- **WHAT YOU ARE ASKED TO DO**
Beginning with the first line, retype exactly the records below up to and including the line with "array sequentially with"; pictures do not belong in the copy.

+++ SOURCE DATA +++

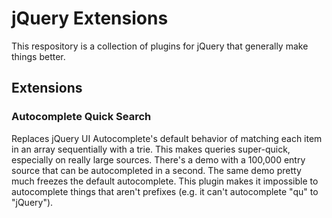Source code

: # jQuery Extensions

This respository is a collection of plugins for jQuery that generally make
things better.

## Extensions

### Autocomplete Quick Search
Replaces jQuery UI Autocomplete's default behavior of matching each item in an
array sequentially with a trie. This makes queries super-quick, especially on
really large sources. There's a demo with a 100,000 entry source that can be autocompleted in a second. The same demo pretty much freezes the default autocomplete. This plugin makes it impossible to autocomplete things that aren't prefixes (e.g. it can't autocomplete "qu" to "jQuery").

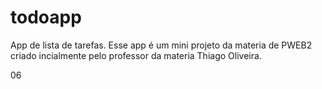 # todoapp
App de lista de tarefas.
Esse app é um mini projeto da materia de PWEB2 criado incialmente pelo professor da materia Thiago Oliveira.

06

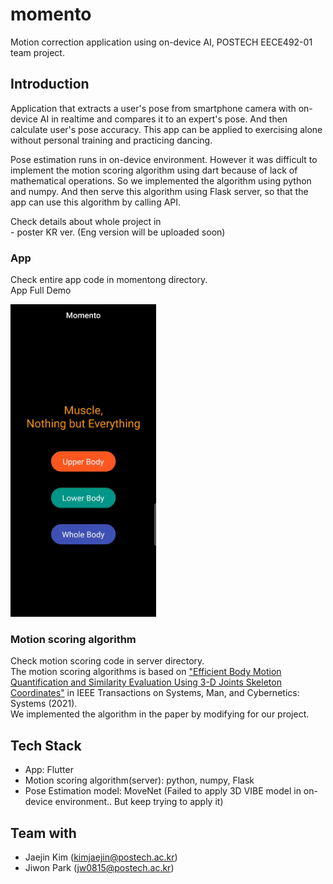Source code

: # momento
Motion correction application using on-device AI, POSTECH EECE492-01 team project.

##  Introduction
Application that extracts a user's pose from smartphone camera with on-device AI in realtime and compares it to an expert's pose. And then calculate user's pose accuracy. This app can be applied to exercising alone without personal training and practicing dancing.

Pose estimation runs in on-device environment. However it was difficult to implement the motion scoring algorithm using dart because of lack of mathematical operations. So we implemented the algorithm using python and numpy. And then serve this algorithm using Flask server, so that the app can use this algorithm by calling API. 

Check details about whole project in
</br> - poster KR ver. (Eng version will be uploaded soon)

### App
Check entire app code in momentong directory.
<br/> App Full Demo

<img src="https://github.com/junsoo37/momento/blob/master/demo.gif" height="500"/>


### Motion scoring algorithm
Check motion scoring code in server directory.
</br>
The motion scoring algorithms is based on ["Efficient Body Motion Quantification and Similarity Evaluation Using 3-D Joints Skeleton Coordinates"](https://ieeexplore.ieee.org/document/8727745) in IEEE Transactions on Systems, Man, and Cybernetics: Systems (2021).
</br> We implemented the algorithm in the paper by modifying for our project.


## Tech Stack
- App: Flutter
- Motion scoring algorithm(server): python, numpy, Flask
- Pose Estimation model: MoveNet (Failed to apply 3D VIBE model in on-device environment.. But keep trying to apply it)


## Team with
- Jaejin Kim (kimjaejin@postech.ac.kr)
- Jiwon Park (jw0815@postech.ac.kr)
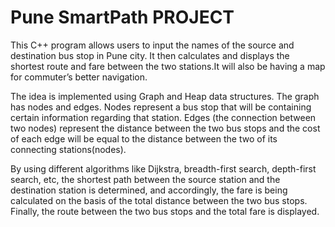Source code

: # Pune SmartPath PROJECT

This C++ program allows users to input the names of the source and destination bus stop in Pune city. It then calculates and displays the shortest route and fare between the two stations.It will also be having a map for commuter’s better navigation.

The idea is implemented using Graph and Heap data structures.
The graph has nodes and edges. Nodes represent a bus stop that will be containing certain information regarding that station. Edges (the connection between two nodes) represent the distance between the two bus stops and the cost of each edge will be equal to the distance between the two of its connecting stations(nodes). 

By using different algorithms like Dijkstra, breadth-first search, depth-first search, etc, the shortest path between the source station and the destination station is determined, and accordingly, the fare is being calculated on the basis of the total distance between the two bus stops. Finally, the route between the two bus stops and the total fare is displayed.


	
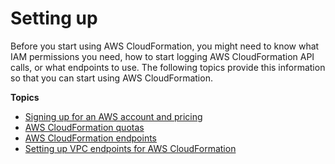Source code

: # Setting up<a name="settingup"></a>

Before you start using AWS CloudFormation, you might need to know what IAM permissions you need, how to start logging AWS CloudFormation API calls, or what endpoints to use\. The following topics provide this information so that you can start using AWS CloudFormation\.

**Topics**
+ [Signing up for an AWS account and pricing](cfn-sign-up-for-aws.md)
+ [AWS CloudFormation quotas](cloudformation-limits.md)
+ [AWS CloudFormation endpoints](using-cfn-endpoints.md)
+ [Setting up VPC endpoints for AWS CloudFormation](cfn-vpce-bucketnames.md)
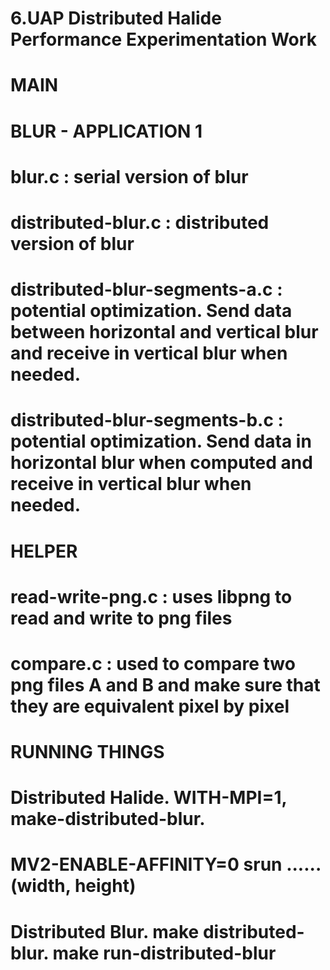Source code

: # 6.UAP Distributed Halide Performance Experimentation Work
#
# MAIN
# BLUR - APPLICATION 1
# blur.c : serial version of blur
# distributed-blur.c : distributed version of blur
# distributed-blur-segments-a.c : potential optimization. Send data between horizontal and vertical blur and receive in vertical blur when needed.
# distributed-blur-segments-b.c : potential optimization. Send data in horizontal blur when computed and receive in vertical blur when needed.
#
# HELPER
# read-write-png.c : uses libpng to read and write to png files
# compare.c : used to compare two png files A and B and make sure that they are equivalent pixel by pixel
#
# RUNNING THINGS
# Distributed Halide. WITH-MPI=1, make-distributed-blur.
#											MV2-ENABLE-AFFINITY=0 srun ...... (width, height)
#	Distributed Blur.   make distributed-blur. make run-distributed-blur
#
#
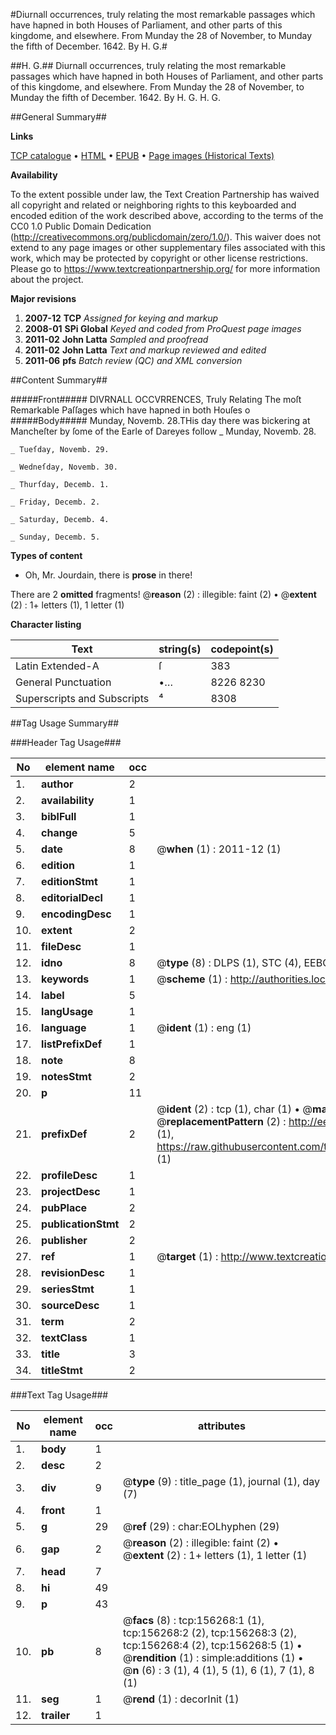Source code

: #Diurnall occurrences, truly relating the most remarkable passages which have hapned in both Houses of Parliament, and other parts of this kingdome, and elsewhere. From Munday the 28 of November, to Munday the fifth of December. 1642. By H. G.#

##H. G.##
Diurnall occurrences, truly relating the most remarkable passages which have hapned in both Houses of Parliament, and other parts of this kingdome, and elsewhere. From Munday the 28 of November, to Munday the fifth of December. 1642. By H. G.
H. G.

##General Summary##

**Links**

[TCP catalogue](http://www.ota.ox.ac.uk/tcp/)  • 
[HTML](http://tei.it.ox.ac.uk/tcp/Texts-HTML/free/A85/A85797.html)  • 
[EPUB](http://tei.it.ox.ac.uk/tcp/Texts-EPUB/free/A85/A85797.epub) • 
[Page images (Historical Texts)](https://historicaltexts.jisc.ac.uk/eebo-99871621e)

**Availability**

To the extent possible under law, the Text Creation Partnership has waived all copyright and related or neighboring rights to this keyboarded and encoded edition of the work described above, according to the terms of the CC0 1.0 Public Domain Dedication (http://creativecommons.org/publicdomain/zero/1.0/). This waiver does not extend to any page images or other supplementary files associated with this work, which may be protected by copyright or other license restrictions. Please go to https://www.textcreationpartnership.org/ for more information about the project.

**Major revisions**

1. __2007-12__ __TCP__ *Assigned for keying and markup*
1. __2008-01__ __SPi Global__ *Keyed and coded from ProQuest page images*
1. __2011-02__ __John Latta__ *Sampled and proofread*
1. __2011-02__ __John Latta__ *Text and markup reviewed and edited*
1. __2011-06__ __pfs__ *Batch review (QC) and XML conversion*

##Content Summary##

#####Front#####
DIVRNALL OCCVRRENCES, Truly Relating The moſt Remarkable Paſſages which have hapned in both Houſes o
#####Body#####
Munday, Novemb. 28.THis day there was bickering at Mancheſter by ſome of the Earle of Dareyes follow
    _ Munday, Novemb. 28.

    _ Tueſday, Novemb. 29.

    _ Wedneſday, Novemb. 30.

    _ Thurſday, Decemb. 1.

    _ Friday, Decemb. 2.

    _ Saturday, Decemb. 4.

    _ Sunday, Decemb. 5.

**Types of content**

  * Oh, Mr. Jourdain, there is **prose** in there!

There are 2 **omitted** fragments! 
 @__reason__ (2) : illegible: faint (2)  •  @__extent__ (2) : 1+ letters (1), 1 letter (1)

**Character listing**


|Text|string(s)|codepoint(s)|
|---|---|---|
|Latin Extended-A|ſ|383|
|General Punctuation|•…|8226 8230|
|Superscripts             and Subscripts|⁴|8308|

##Tag Usage Summary##

###Header Tag Usage###

|No|element name|occ|attributes|
|---|---|---|---|
|1.|__author__|2||
|2.|__availability__|1||
|3.|__biblFull__|1||
|4.|__change__|5||
|5.|__date__|8| @__when__ (1) : 2011-12 (1)|
|6.|__edition__|1||
|7.|__editionStmt__|1||
|8.|__editorialDecl__|1||
|9.|__encodingDesc__|1||
|10.|__extent__|2||
|11.|__fileDesc__|1||
|12.|__idno__|8| @__type__ (8) : DLPS (1), STC (4), EEBO-CITATION (1), PROQUEST (1), VID (1)|
|13.|__keywords__|1| @__scheme__ (1) : http://authorities.loc.gov/ (1)|
|14.|__label__|5||
|15.|__langUsage__|1||
|16.|__language__|1| @__ident__ (1) : eng (1)|
|17.|__listPrefixDef__|1||
|18.|__note__|8||
|19.|__notesStmt__|2||
|20.|__p__|11||
|21.|__prefixDef__|2| @__ident__ (2) : tcp (1), char (1)  •  @__matchPattern__ (2) : ([0-9\-]+):([0-9IVX]+) (1), (.+) (1)  •  @__replacementPattern__ (2) : http://eebo.chadwyck.com/downloadtiff?vid=$1&page=$2 (1), https://raw.githubusercontent.com/textcreationpartnership/Texts/master/tcpchars.xml#$1 (1)|
|22.|__profileDesc__|1||
|23.|__projectDesc__|1||
|24.|__pubPlace__|2||
|25.|__publicationStmt__|2||
|26.|__publisher__|2||
|27.|__ref__|1| @__target__ (1) : http://www.textcreationpartnership.org/docs/. (1)|
|28.|__revisionDesc__|1||
|29.|__seriesStmt__|1||
|30.|__sourceDesc__|1||
|31.|__term__|2||
|32.|__textClass__|1||
|33.|__title__|3||
|34.|__titleStmt__|2||


###Text Tag Usage###

|No|element name|occ|attributes|
|---|---|---|---|
|1.|__body__|1||
|2.|__desc__|2||
|3.|__div__|9| @__type__ (9) : title_page (1), journal (1), day (7)|
|4.|__front__|1||
|5.|__g__|29| @__ref__ (29) : char:EOLhyphen (29)|
|6.|__gap__|2| @__reason__ (2) : illegible: faint (2)  •  @__extent__ (2) : 1+ letters (1), 1 letter (1)|
|7.|__head__|7||
|8.|__hi__|49||
|9.|__p__|43||
|10.|__pb__|8| @__facs__ (8) : tcp:156268:1 (1), tcp:156268:2 (2), tcp:156268:3 (2), tcp:156268:4 (2), tcp:156268:5 (1)  •  @__rendition__ (1) : simple:additions (1)  •  @__n__ (6) : 3 (1), 4 (1), 5 (1), 6 (1), 7 (1), 8 (1)|
|11.|__seg__|1| @__rend__ (1) : decorInit (1)|
|12.|__trailer__|1||
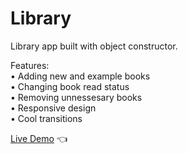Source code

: # Library

Library app built with object constructor.

Features:<br>
• Adding new and example books<br>
• Changing book read status<br>
• Removing unnessesary books<br>
• Responsive design<br>
• Cool transitions<br>

[Live Demo](https://mariuszciaston.github.io/Library) :point_left:

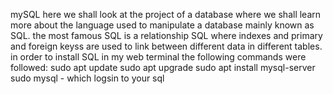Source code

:mySQL
here we shall look at the project of a database where we shall learn more about the language used to manipulate a database mainly known as SQL. the most famous SQL is a relationship SQL where indexes and primary and foreign keyss are used to link between different data in different tables. in order to install SQL in my web terminal the following commands were followed:
sudo apt update
sudo apt upgrade
sudo apt install mysql-server
sudo mysql - which logsin to your sql
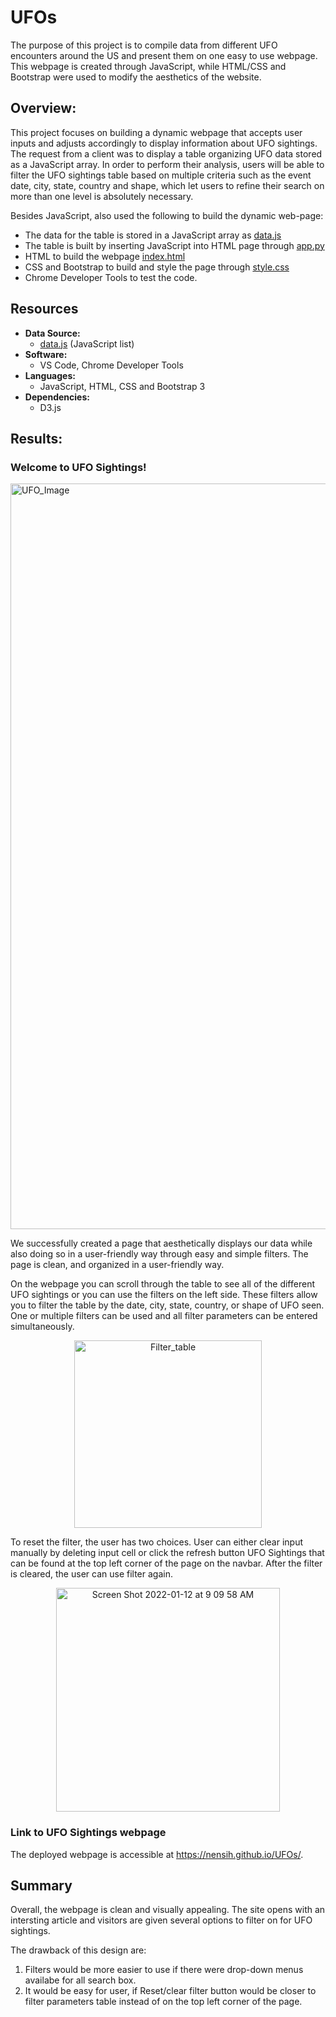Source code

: # UFOs

The purpose of this project is to compile data from different UFO encounters around the US and present them on one easy to use webpage. This webpage is created through JavaScript, while HTML/CSS and Bootstrap were used to modify the aesthetics of the website.
## Overview: 
This project focuses on building a dynamic webpage that accepts user inputs and adjusts accordingly to display information about UFO sightings. The request from a client was to display a table organizing UFO data stored as a JavaScript array. In order to perform their analysis, users will be able to filter the UFO sightings table based on multiple criteria such as the event date, city, state, country and shape, which let users to refine their search on more than one level is absolutely necessary.

Besides JavaScript, also used the following to build the dynamic web-page:

- The data for the table is stored in a JavaScript array as [data.js](https://github.com/NensiH/UFOs/blob/main/static/js/data.js)
- The table is built by inserting JavaScript into HTML page through [app.py](https://github.com/NensiH/UFOs/blob/main/static/js/app.js)
- HTML to build the webpage [index.html](https://github.com/NensiH/UFOs/blob/main/index.html)
- CSS and Bootstrap to build and style the page through  [style.css](https://github.com/NensiH/UFOs/blob/main/static/css/style.css)
- Chrome Developer Tools to test the code.

## Resources

- **Data Source:**
  -  [data.js](https://github.com/NensiH/UFOs/blob/main/static/js/data.js) (JavaScript list)
- **Software:** 
  -  VS Code, Chrome Developer Tools
- **Languages:**
  - JavaScript, HTML, CSS and Bootstrap 3
- **Dependencies:** 
  - D3.js

## Results:

### Welcome to UFO Sightings!

<img width="1193" alt="UFO_Image" src="https://user-images.githubusercontent.com/92277581/149164539-634acd6c-7e89-44aa-8469-b016d2339740.png">

We successfully created a page that aesthetically displays our data while also doing so in a user-friendly way through easy and simple filters. The page is clean, and organized in a user-friendly way.

On the webpage you can scroll through the table to see all of the different UFO sightings or you can use the filters on the left side. These filters allow you to filter the table by the date, city, state, country, or shape of UFO seen. One or multiple filters can be used and all filter parameters can be entered simultaneously.

<p align="center"><img width="300" alt="Filter_table" src="https://user-images.githubusercontent.com/92277581/149164691-e4f2c5cf-4528-4202-b692-b3ec9c943ca6.png"></p>

To reset the filter, the user has two choices. User can either clear input manually by deleting input cell or click the refresh button UFO Sightings that can be found at the top left corner of the page on the navbar. After the filter is cleared, the user can use filter again.

<p align="center"><img width="358" alt="Screen Shot 2022-01-12 at 9 09 58 AM" src="https://user-images.githubusercontent.com/92277581/149241376-a87d45de-6ab9-4f19-b65b-0d90cbb2a4b8.png"></p>

### Link to UFO Sightings webpage

The deployed webpage is accessible at https://nensih.github.io/UFOs/.

## Summary
Overall, the webpage is clean and visually appealing. The site opens with an intersting article and visitors are given several options to filter on for UFO sightings.

The drawback of this design are:

  1. Filters would be more easier to use if there were drop-down menus availabe for all search box.
  2. It would be easy for user, if Reset/clear filter button would be closer to filter parameters table instead of on the top left corner of the page.
  
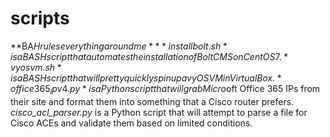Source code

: # scripts

**BA$H rules everything around me**  
*installbolt.sh* is a BASH script that automates the installation of Bolt CMS on CentOS 7.  
*vyosvm.sh* is a BASH script that will pretty quickly spin up a vyOS VM in VirtualBox.  
*office365_ipv4.py* is a Python script that will grab Micro$oft Office 365 IPs from their site and format them into something that a Cisco router prefers.  
*cisco_acl_parser.py* is a Python script that will attempt to parse a file for Cisco ACEs and validate them based on limited conditions.  
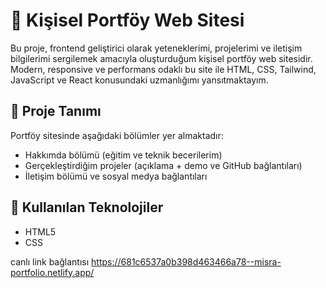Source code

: # 💼 Kişisel Portföy Web Sitesi

Bu proje, frontend geliştirici olarak yeteneklerimi, projelerimi ve iletişim bilgilerimi sergilemek amacıyla oluşturduğum kişisel portföy web sitesidir. Modern, responsive ve performans odaklı bu site ile HTML, CSS, Tailwind, JavaScript ve React konusundaki uzmanlığımı yansıtmaktayım.

## 📌 Proje Tanımı

Portföy sitesinde aşağıdaki bölümler yer almaktadır:
- Hakkımda bölümü (eğitim ve teknik becerilerim)
- Gerçekleştirdiğim projeler (açıklama + demo ve GitHub bağlantıları)
- İletişim bölümü ve sosyal medya bağlantıları

## 🚀 Kullanılan Teknolojiler

- HTML5
- CSS

canlı link bağlantısı
https://681c6537a0b398d463466a78--misra-portfolio.netlify.app/
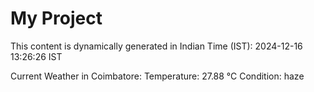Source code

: # My Project

This content is dynamically generated in Indian Time (IST): 2024-12-16 13:26:26 IST


Current Weather in Coimbatore:
Temperature: 27.88 °C
Condition: haze
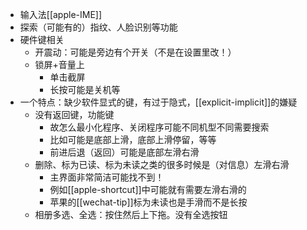 - 输入法[[apple-IME]]
- 探索（可能有的）指纹、人脸识别等功能
- 硬件键相关
  - 开震动：可能是旁边有个开关（不是在设置里改！）
  - 锁屏+音量上
    - 单击截屏
    - 长按可能是关机等
- 一个特点：缺少软件显式的键，有过于隐式，[[explicit-implicit]]的嫌疑
  - 没有返回键，功能键
    - 故怎么最小化程序、关闭程序可能不同机型不同需要搜索
    - 比如可能是底部上滑，底部上滑停留，等等
    - 前进后退（返回）可能是底部左滑右滑
  - 删除、标为已读、标为未读之类的很多时候是（对信息）左滑右滑
    - 主界面非常简洁可能找不到！
    - 例如[[apple-shortcut]]中可能就有需要左滑右滑的
    - 苹果的[[wechat-tip]]标为未读也是手滑而不是长按
  - 相册多选、全选：按住然后上下拖。没有全选按钮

+++

- **ANSWER AREA**
Source code

: # jQuery Extensions

This respository is a collection of plugins for jQuery that generally make
things better.

## Extensions

### Autocomplete Quick Search
Replaces jQuery UI Autocomplete's default behavior of matching each item in an
array sequentially with a trie. This makes queries super-quick, especially on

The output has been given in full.